DeVere USA fined by American regulator

DeVere USA fined by American regulator

American regulators have fined DeVere USA $8m (£6m) over its failure to disclose conflicts of interest relating to pension transfers.

The Securities & Exchange Commission (SEC) has also filed charges against two DeVere USA advisers, one of whom was the chief executive of the firm.

It found that between at least June 2013 and March 2016 DeVere USA did not disclose arrangements in which third-party product and service providers recommended in connection with its Qrops advice compensated an overseas affiliate of DeVere USA which, in most cases, in turn compensated the adviser who had made the recommendations.

The SEC said the undisclosed compensation - including an amount equivalent to 7 per cent of the pension transfer value - created an incentive for DeVere USA to recommend a pension transfer and particular product or service providers.

Marc P Berger, director of the SEC's New York regional office, said: "Investment advisers have an obligation to disclose direct and indirect financial incentives.

"DeVere USA brushed aside this duty while advising retail investors about their retirement assets, and today's settlement will result in a Fair Fund distribution to DeVere USA’s retail clients who were deprived of important information."

According to the SEC, DeVere USA's client base consisted primarily of British expatriates who lives in the US and had pensions based in the UK from prior employment.

DeVere USA consented to the SEC's order, which also included the obligation to engage an independent compliance consultant, without admitting or denying the allegations.

The SEC filed charges against Benjamin Alderson, the former chief executive of DeVere USA, and a former area manager, Bradley Hamilton.

According to the SEC, Mr Alderson and Mr Hamilton were DeVere USA's top salespeople, placing first and second, respectively, in terms of commissions generated through Qrops transfers.

It said: "Though Alderson and Hamilton were investment advisers with a fiduciary duty to provide full and fair disclosure of all material facts, they nonetheless provided advice that was self-interested and designed to push clients and prospective clients toward a Qrops transfer, which, when effected, generated for defendants millions of dollars in undisclosed commissions."

The SEC has made three allegations against Mr Alderson and Mr Hamilton: that they concealed their "significant" financial motivation to consummate a Qrops transfer, that they misleadingly touted Qrops as offering what they called "open architecture" which gave clients investment flexibility through access to more than 15,000 securities, and that they misleadingly touted the tax benefits of a Qrops to investors without informing them of tax risks, including the fact a transfer could be a taxable event in the US.

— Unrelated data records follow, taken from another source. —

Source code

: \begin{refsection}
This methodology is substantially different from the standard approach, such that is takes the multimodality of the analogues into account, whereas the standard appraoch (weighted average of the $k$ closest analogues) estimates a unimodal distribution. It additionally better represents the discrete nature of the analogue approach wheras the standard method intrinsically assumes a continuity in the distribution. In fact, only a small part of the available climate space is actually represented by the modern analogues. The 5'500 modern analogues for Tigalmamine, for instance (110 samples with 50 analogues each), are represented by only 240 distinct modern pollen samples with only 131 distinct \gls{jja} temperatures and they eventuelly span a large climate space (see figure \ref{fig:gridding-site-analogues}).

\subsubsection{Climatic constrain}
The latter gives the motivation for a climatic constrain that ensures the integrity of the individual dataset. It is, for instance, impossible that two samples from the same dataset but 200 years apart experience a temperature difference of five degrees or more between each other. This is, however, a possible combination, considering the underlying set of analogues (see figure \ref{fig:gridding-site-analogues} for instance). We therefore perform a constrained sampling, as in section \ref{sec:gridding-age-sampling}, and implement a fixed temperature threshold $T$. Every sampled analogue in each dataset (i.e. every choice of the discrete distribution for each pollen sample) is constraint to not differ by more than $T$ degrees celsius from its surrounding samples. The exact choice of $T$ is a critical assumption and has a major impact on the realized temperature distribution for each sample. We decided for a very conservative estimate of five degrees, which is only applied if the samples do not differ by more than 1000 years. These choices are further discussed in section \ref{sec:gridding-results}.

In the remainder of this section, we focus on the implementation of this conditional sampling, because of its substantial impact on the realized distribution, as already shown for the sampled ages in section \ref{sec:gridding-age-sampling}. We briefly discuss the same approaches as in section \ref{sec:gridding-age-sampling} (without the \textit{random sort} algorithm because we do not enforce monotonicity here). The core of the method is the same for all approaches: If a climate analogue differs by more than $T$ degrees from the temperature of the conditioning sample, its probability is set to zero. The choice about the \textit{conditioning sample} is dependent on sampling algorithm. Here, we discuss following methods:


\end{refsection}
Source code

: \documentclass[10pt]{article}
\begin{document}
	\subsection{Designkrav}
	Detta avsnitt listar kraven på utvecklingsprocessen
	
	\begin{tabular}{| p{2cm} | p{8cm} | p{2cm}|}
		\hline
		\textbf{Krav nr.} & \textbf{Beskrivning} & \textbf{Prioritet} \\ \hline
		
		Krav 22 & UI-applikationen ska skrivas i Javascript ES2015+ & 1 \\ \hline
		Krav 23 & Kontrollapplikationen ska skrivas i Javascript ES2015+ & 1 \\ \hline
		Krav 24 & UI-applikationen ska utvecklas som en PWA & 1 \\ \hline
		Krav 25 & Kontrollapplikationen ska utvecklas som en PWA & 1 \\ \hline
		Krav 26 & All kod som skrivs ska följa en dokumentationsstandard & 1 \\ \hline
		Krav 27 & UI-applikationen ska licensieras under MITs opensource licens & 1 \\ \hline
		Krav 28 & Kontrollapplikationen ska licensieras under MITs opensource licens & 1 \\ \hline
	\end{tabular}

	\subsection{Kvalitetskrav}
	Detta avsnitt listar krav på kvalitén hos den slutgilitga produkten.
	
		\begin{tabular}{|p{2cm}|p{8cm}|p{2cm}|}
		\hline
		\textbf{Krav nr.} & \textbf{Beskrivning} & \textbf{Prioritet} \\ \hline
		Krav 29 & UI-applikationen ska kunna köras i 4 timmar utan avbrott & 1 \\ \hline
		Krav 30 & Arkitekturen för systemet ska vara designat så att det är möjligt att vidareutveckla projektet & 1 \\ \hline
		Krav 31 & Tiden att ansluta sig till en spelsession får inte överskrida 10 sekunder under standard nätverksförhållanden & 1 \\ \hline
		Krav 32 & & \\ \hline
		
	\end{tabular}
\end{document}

According to the SEC Mr Alderson and Mr Hamilton knew that the 7 per cent commission constituted their primary form of compensation and that it was undisclosed.

The watchdog also alleged that when clients and prospective clients asked about fees or how the defendants were remunerated, they misleadingly referred to a 1 per cent advisory fee, while purposely omitting mention of the 7 per cent commission or their share of it.